Julio

Personal information
- Full name: Julio Martínez Cortés
- Date of birth: 2 November 2000 (age 25)
- Place of birth: Requena, Spain
- Height: 1.78 m (5 ft 10 in)
- Position: Forward

Team information
- Current team: UCAM Murcia

Youth career
- 2015–2016: Valencia
- 2016–2018: Córdoba
- 2018–2019: Málaga

Senior career*
- Years: Team / Apps / (Gls)
- 2019–2022: Málaga B / 66 / (26)
- 2019–2022: Málaga / 14 / (0)
- 2022–2024: Granada B / 62 / (13)
- 2024–: UCAM Murcia / 39 / (7)

= Julio Martínez (footballer, born 2000) =

Spanish footballer

Julio Martínez Cortés (born 2 November 2000) is a Spanish footballer who plays as a forward for UCAM Murcia.

==Club career==
Born in Requena, Valencian Community, Martínez joined Málaga CF's youth setup in 2018, after stints at Córdoba CF and Valencia CF. He made his senior debut with the reserves on 25 August 2019, starting and scoring the opener in a 4–0 Tercera División home routing of Alhaurín de la Torre CF.

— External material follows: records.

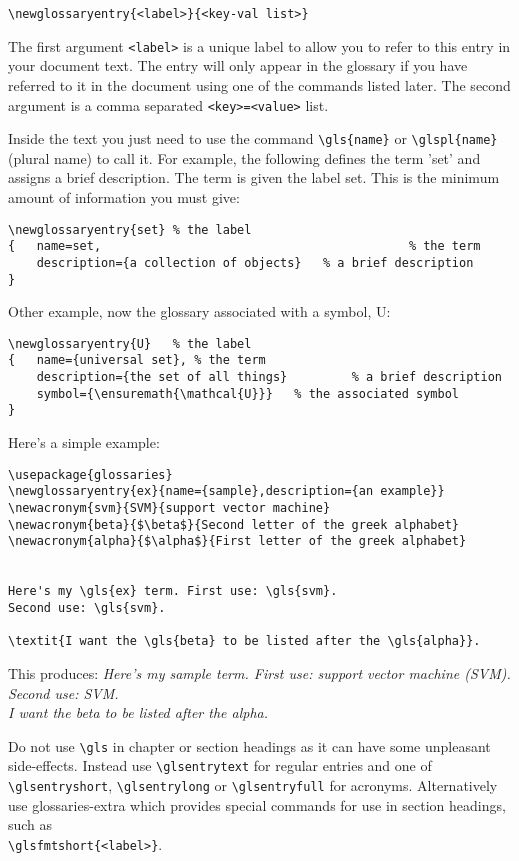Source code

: \verb|\newglossaryentry{<label>}{<key-val list>}|

The first argument \verb|<label>| is a unique label to allow you to refer to this entry in your document text. The entry will only appear in the glossary if you have referred to it in the document using one of the commands listed later. The second argument is a comma separated \verb|<key>=<value>| list.

Inside the text you just need to use the command \verb|\gls{name}| or \verb|\glspl{name}| (plural name) to call it. For example, the following defines the term 'set' and assigns a brief description. The term is given the label set. This is the minimum amount of information you must give:

\begin{verbatim}
\newglossaryentry{set} % the label
{	name=set,            								% the term
 	description={a collection of objects} 	% a brief description
}
 \end{verbatim}

Other example, now the glossary associated with a symbol, \gls{U}:

\begin{verbatim}
\newglossaryentry{U}   % the label
{	name={universal set}, % the term
 	description={the set of all things} 		% a brief description
 	symbol={\ensuremath{\mathcal{U}}}  	% the associated symbol 
}
 \end{verbatim}
 
Here's a simple example:
\begin{verbatim}
\usepackage{glossaries} 
\newglossaryentry{ex}{name={sample},description={an example}}
\newacronym{svm}{SVM}{support vector machine}
\newacronym{beta}{$\beta$}{Second letter of the greek alphabet}
\newacronym{alpha}{$\alpha$}{First letter of the greek alphabet}


Here's my \gls{ex} term. First use: \gls{svm}. 
Second use: \gls{svm}.

\textit{I want the \gls{beta} to be listed after the \gls{alpha}}.

\end{verbatim}

This produces: \textit{Here's my sample term. First use: support vector machine (SVM).\\ Second use: SVM.\\
I want the \gls{beta} to be listed after the \gls{alpha}.}

Do not use \verb|\gls| in chapter or section headings as it can have some unpleasant side-effects. Instead use \verb|\glsentrytext| for regular entries and one of \verb|\glsentryshort|, \verb|\glsentrylong| or \verb|\glsentryfull| for acronyms. Alternatively use glossaries-extra which provides special commands for use in section headings, such as \\ \verb|\glsfmtshort{<label>}|.

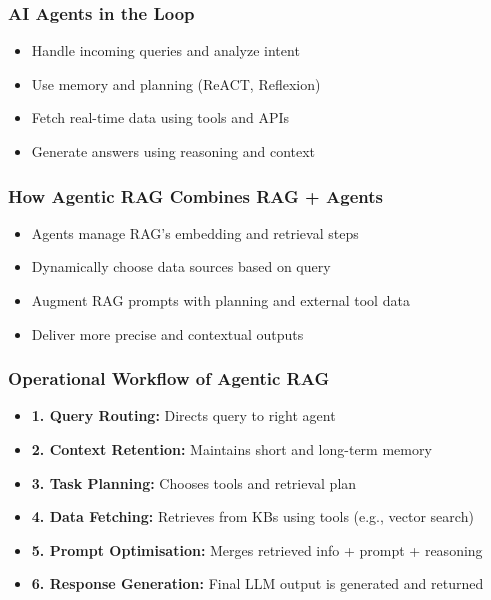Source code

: \begin{frame}[fragile]\frametitle{AI Agents in the Loop}
    \begin{itemize}
        \item Handle incoming queries and analyze intent
        \item Use memory and planning (ReACT, Reflexion)
        \item Fetch real-time data using tools and APIs
        \item Generate answers using reasoning and context
    \end{itemize}
\end{frame}

\begin{frame}[fragile]\frametitle{How Agentic RAG Combines RAG + Agents}
    \begin{itemize}
        \item Agents manage RAG's embedding and retrieval steps
        \item Dynamically choose data sources based on query
        \item Augment RAG prompts with planning and external tool data
        \item Deliver more precise and contextual outputs
    \end{itemize}
\end{frame}

\begin{frame}[fragile]\frametitle{Operational Workflow of Agentic RAG}
    \begin{itemize}
        \item \textbf{1. Query Routing:} Directs query to right agent
        \item \textbf{2. Context Retention:} Maintains short and long-term memory
        \item \textbf{3. Task Planning:} Chooses tools and retrieval plan
        \item \textbf{4. Data Fetching:} Retrieves from KBs using tools (e.g., vector search)
        \item \textbf{5. Prompt Optimisation:} Merges retrieved info + prompt + reasoning
        \item \textbf{6. Response Generation:} Final LLM output is generated and returned
    \end{itemize}
\end{frame}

On 15 December 2019, after scoring ten goals in only 15 matches for the B's, Martínez made his first team debut by coming on as a late substitute for Armando Sadiku in a 0–0 away draw against Extremadura UD in the Segunda División. On 6 July 2022, he moved to another reserve team, Club Recreativo Granada in Segunda Federación.